[Records excerpted from a collection]

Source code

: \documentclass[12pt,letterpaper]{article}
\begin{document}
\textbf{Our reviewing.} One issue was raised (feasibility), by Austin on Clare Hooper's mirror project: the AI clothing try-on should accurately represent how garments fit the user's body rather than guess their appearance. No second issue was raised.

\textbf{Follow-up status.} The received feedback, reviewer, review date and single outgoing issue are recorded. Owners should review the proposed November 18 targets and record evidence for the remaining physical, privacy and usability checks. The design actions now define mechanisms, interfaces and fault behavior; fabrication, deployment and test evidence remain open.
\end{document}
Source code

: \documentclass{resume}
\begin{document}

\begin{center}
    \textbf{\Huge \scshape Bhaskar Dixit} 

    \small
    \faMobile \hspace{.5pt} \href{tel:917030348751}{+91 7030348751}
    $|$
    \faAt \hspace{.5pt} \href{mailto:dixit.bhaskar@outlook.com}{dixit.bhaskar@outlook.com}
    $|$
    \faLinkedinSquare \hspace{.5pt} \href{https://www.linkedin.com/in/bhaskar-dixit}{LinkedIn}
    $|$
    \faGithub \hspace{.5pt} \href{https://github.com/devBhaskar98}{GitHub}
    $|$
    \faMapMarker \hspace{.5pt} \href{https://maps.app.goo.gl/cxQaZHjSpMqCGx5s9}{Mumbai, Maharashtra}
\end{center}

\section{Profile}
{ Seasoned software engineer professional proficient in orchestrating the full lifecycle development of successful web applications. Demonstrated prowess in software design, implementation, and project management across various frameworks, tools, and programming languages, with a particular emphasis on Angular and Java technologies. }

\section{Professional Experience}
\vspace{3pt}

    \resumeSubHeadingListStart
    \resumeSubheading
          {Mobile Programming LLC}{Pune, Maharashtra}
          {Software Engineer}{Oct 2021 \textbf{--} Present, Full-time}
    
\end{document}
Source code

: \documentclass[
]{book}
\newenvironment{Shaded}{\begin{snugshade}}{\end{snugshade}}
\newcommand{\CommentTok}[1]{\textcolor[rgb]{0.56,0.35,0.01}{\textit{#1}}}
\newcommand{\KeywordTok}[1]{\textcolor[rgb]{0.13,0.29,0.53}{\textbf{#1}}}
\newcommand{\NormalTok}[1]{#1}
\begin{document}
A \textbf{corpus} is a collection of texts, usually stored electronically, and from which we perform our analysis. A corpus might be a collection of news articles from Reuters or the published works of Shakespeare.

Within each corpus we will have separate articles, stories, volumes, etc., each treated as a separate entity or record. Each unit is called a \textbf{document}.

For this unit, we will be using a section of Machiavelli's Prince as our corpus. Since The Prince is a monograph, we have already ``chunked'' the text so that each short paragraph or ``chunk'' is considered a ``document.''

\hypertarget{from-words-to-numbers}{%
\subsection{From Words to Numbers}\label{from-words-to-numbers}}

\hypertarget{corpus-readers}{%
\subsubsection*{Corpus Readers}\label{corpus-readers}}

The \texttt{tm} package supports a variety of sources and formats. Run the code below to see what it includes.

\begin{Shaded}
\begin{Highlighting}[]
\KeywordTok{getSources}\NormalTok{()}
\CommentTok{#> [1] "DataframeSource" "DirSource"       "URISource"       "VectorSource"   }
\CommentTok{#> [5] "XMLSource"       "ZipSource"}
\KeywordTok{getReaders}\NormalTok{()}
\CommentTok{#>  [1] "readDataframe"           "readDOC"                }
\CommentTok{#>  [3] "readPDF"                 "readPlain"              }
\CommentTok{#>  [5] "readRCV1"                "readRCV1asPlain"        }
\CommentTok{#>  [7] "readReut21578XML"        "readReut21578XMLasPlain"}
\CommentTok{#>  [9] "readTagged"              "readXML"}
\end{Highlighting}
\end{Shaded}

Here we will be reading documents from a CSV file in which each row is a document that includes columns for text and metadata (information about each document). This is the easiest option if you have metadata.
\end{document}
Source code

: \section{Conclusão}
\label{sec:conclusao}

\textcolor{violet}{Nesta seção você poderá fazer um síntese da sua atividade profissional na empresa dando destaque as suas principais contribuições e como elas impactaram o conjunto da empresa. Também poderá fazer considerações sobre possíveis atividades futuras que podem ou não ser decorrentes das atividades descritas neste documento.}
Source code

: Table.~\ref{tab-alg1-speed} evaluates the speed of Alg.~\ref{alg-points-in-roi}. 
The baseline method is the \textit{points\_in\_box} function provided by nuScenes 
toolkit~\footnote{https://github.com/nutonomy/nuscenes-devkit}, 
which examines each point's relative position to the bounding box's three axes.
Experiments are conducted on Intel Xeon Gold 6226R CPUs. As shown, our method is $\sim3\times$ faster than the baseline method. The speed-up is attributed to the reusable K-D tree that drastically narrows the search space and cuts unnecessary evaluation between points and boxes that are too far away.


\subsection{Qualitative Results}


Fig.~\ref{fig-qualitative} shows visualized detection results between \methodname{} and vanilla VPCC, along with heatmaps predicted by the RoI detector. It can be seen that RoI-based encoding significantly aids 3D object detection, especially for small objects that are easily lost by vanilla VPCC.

- [Work order]
Read the data above and count the lines that include "begin". Answer only with the count.

- [Expected answer]
7